AU XIXE SIÈCLE, l'essor du capitalisme n'avait été ni linéaire ni harmonieux. Il fut marqué par une succession de phases de croissance et de ralentissement de l'activité considérées par les économistes comme relevant de cycles récurrents. Cette théorie laissait entendre que leur retour périodique était normal, car lié à l'épuisement progressif de certaines ressources, et ne remettait pas en cause la survie du système : les mécanismes spontanés de l'économie de marché lui permettaient de se sortir spontanément de ces difficultés. Après la dépression du dernier quart du XIXe siècle, une vigoureuse reprise eut lieu, appuyée par une " grappe d'innovations " (automobile, électricité, chimie, aviation...) nées avant la première guerre mondiale, et amplifiées durant et après le conflit.
Aux Etats-Unis, dans les années 1920, ce climat euphorique poussa entreprises et ménages à s'endetter pour investir et consommer. Sans le recours au crédit, cette croissance n'aurait d'ailleurs pas été possible, car la production augmentait plus vite que les salaires et la demande. Mais les crédits servaient aussi à acheter des actions dont les cours ne cessaient de monter, ce qui finit par créer une bulle spéculative.

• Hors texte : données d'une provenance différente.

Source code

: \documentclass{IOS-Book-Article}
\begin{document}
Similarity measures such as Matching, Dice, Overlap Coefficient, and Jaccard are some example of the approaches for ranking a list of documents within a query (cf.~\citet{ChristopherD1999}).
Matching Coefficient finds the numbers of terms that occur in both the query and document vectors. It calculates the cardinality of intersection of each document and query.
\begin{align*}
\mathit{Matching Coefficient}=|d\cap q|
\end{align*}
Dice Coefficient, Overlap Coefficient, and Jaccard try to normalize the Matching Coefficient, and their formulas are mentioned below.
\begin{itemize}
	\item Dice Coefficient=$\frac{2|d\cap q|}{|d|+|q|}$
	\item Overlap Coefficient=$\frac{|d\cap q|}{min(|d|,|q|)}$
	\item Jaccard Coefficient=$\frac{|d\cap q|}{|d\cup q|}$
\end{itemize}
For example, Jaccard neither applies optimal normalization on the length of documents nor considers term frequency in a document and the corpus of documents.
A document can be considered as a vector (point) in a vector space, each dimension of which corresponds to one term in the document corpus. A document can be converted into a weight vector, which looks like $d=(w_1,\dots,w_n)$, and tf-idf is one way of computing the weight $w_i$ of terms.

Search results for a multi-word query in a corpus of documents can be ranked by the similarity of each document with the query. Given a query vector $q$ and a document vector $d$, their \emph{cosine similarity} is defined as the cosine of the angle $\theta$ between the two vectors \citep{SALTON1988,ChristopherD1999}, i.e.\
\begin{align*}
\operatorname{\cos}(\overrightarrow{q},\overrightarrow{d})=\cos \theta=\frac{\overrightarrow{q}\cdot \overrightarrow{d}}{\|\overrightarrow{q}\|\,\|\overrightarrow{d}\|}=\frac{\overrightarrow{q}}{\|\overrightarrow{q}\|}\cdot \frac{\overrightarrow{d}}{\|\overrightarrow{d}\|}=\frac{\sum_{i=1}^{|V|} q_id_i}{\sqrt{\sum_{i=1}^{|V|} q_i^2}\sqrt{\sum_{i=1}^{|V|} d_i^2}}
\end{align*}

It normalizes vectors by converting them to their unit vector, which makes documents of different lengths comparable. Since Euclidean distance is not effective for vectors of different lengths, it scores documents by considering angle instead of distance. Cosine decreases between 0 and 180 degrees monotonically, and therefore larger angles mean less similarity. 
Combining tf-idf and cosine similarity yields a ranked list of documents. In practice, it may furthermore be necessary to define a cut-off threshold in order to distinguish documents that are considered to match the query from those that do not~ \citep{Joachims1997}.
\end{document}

Les anticipations devinrent moins bonnes durant l'été 1929, en raison d'un ralentissement de l'activité et d'une hausse trop rapide de la valeur des titres par rapport aux bénéfices distribués. La vente de titres par de gros porteurs voulant profiter des cours encore élevés provoqua une baisse, incitant de nombreux " brokers " qui avaient emprunté pour acheter des titres, à les revendre en catastrophe pour éviter la faillite ; ils furent imités par les petits porteurs voulant vendre " avant qu'il ne soit trop tard ". Du 24 octobre (le " jeudi noir ") au mardi 29 octobre, 30 millions de titres furent vendus à la Bourse de New York. Le Dow Jones passa de l'indice 469 le 24 octobre à 220 le 15 novembre, faisant perdre 30 milliards de dollars aux détenteurs de titres, et tomba à 42 en 1931.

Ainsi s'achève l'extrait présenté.